Problem statement: In the entries below, find every line with "next" and copy it.

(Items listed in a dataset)

•••

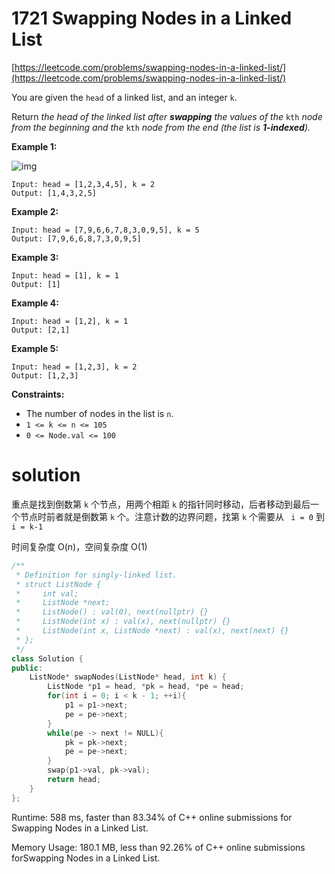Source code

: # 1721 Swapping Nodes in a Linked List

[https://leetcode.com/problems/swapping-nodes-in-a-linked-list/](https://leetcode.com/problems/swapping-nodes-in-a-linked-list/)

You are given the `head` of a linked list, and an integer `k`.

Return *the head of the linked list after **swapping** the values of the* `kth` *node from the beginning and the* `kth` *node from the end (the list is **1-indexed**).*

 

**Example 1:**

![img](https://assets.leetcode.com/uploads/2020/09/21/linked1.jpg)

```
Input: head = [1,2,3,4,5], k = 2
Output: [1,4,3,2,5]
```

**Example 2:**

```
Input: head = [7,9,6,6,7,8,3,0,9,5], k = 5
Output: [7,9,6,6,8,7,3,0,9,5]
```

**Example 3:**

```
Input: head = [1], k = 1
Output: [1]
```

**Example 4:**

```
Input: head = [1,2], k = 1
Output: [2,1]
```

**Example 5:**

```
Input: head = [1,2,3], k = 2
Output: [1,2,3]
```

 

**Constraints:**

- The number of nodes in the list is `n`.
- `1 <= k <= n <= 105`
- `0 <= Node.val <= 100`



# solution

重点是找到倒数第 `k` 个节点，用两个相距 `k` 的指针同时移动，后者移动到最后一个节点时前者就是倒数第 `k` 个。注意计数的边界问题，找第 `k` 个需要从 ` i = 0`  到  `i = k-1`

时间复杂度 O(n)，空间复杂度 O(1)

```c++
/**
 * Definition for singly-linked list.
 * struct ListNode {
 *     int val;
 *     ListNode *next;
 *     ListNode() : val(0), next(nullptr) {}
 *     ListNode(int x) : val(x), next(nullptr) {}
 *     ListNode(int x, ListNode *next) : val(x), next(next) {}
 * };
 */
class Solution {
public:
    ListNode* swapNodes(ListNode* head, int k) {
        ListNode *p1 = head, *pk = head, *pe = head;
        for(int i = 0; i < k - 1; ++i){
            p1 = p1->next;
            pe = pe->next;
        }
        while(pe -> next != NULL){
            pk = pk->next;
            pe = pe->next;
        }
        swap(p1->val, pk->val);
        return head;
    }
};
```

Runtime: 588 ms, faster than 83.34% of C++ online submissions for Swapping Nodes in a Linked List.

Memory Usage: 180.1 MB, less than 92.26% of C++ online submissions forSwapping Nodes in a Linked List.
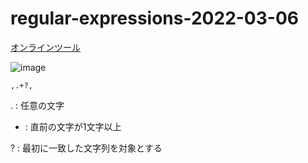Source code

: # regular-expressions-2022-03-06

[オンラインツール](https://php-regexp.a-zumi.net/preg_replace)

![image](https://user-images.githubusercontent.com/1501327/156913342-c4637e46-ea3f-4937-a680-a786d8689ec5.png)
```
,.+?,
```

. : 任意の文字

+ : 直前の文字が1文字以上

? : 最初に一致した文字列を対象とする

•••

Answer:
 *     ListNode *next;
 *     ListNode() : val(0), next(nullptr) {}
 *     ListNode(int x) : val(x), next(nullptr) {}
 *     ListNode(int x, ListNode *next) : val(x), next(next) {}
            p1 = p1->next;
            pe = pe->next;
        while(pe -> next != NULL){
            pk = pk->next;
            pe = pe->next;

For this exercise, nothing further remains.